*** DATA IN THIS EXERCISE ***

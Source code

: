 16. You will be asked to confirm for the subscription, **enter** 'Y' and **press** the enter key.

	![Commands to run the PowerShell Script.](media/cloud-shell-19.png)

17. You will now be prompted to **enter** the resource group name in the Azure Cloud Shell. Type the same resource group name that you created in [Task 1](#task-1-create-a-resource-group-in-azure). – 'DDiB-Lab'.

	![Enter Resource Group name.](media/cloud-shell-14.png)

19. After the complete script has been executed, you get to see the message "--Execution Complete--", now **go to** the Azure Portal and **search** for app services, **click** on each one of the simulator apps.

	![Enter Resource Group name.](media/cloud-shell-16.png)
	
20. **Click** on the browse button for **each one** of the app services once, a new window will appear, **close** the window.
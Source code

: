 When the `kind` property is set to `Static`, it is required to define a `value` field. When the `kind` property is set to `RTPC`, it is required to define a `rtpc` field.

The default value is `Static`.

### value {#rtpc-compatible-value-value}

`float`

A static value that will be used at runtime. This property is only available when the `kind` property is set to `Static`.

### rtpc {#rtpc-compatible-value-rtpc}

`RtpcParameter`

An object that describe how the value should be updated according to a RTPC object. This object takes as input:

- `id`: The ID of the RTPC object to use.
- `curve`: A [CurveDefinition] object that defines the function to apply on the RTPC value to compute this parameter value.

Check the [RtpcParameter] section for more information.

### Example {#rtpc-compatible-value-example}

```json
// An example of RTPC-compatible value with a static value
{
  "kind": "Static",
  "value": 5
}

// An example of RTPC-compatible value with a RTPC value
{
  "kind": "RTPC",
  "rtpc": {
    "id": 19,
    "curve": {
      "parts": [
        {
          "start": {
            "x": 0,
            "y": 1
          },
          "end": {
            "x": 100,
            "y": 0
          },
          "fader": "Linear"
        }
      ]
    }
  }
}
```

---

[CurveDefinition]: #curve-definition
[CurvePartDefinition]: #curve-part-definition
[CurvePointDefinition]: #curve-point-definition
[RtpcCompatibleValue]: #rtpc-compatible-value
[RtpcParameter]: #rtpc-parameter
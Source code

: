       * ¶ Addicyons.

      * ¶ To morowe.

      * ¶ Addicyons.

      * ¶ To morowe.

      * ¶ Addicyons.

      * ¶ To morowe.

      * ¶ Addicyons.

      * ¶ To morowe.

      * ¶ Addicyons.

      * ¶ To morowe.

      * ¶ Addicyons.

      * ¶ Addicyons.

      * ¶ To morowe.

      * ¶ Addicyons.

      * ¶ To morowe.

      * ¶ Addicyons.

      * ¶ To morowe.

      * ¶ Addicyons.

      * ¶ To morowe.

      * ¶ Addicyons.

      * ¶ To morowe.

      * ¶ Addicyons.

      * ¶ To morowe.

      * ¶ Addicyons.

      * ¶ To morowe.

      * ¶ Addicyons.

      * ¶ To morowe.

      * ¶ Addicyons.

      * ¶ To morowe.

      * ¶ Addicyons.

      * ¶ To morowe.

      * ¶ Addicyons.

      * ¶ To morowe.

*** End of DATA IN THIS EXERCISE ***

If a line in the records has the word "RtpcParameter", copy that line.

#### YOUR SOLUTION
`RtpcParameter`
Check the [RtpcParameter] section for more information.
[RtpcParameter]: #rtpc-parameter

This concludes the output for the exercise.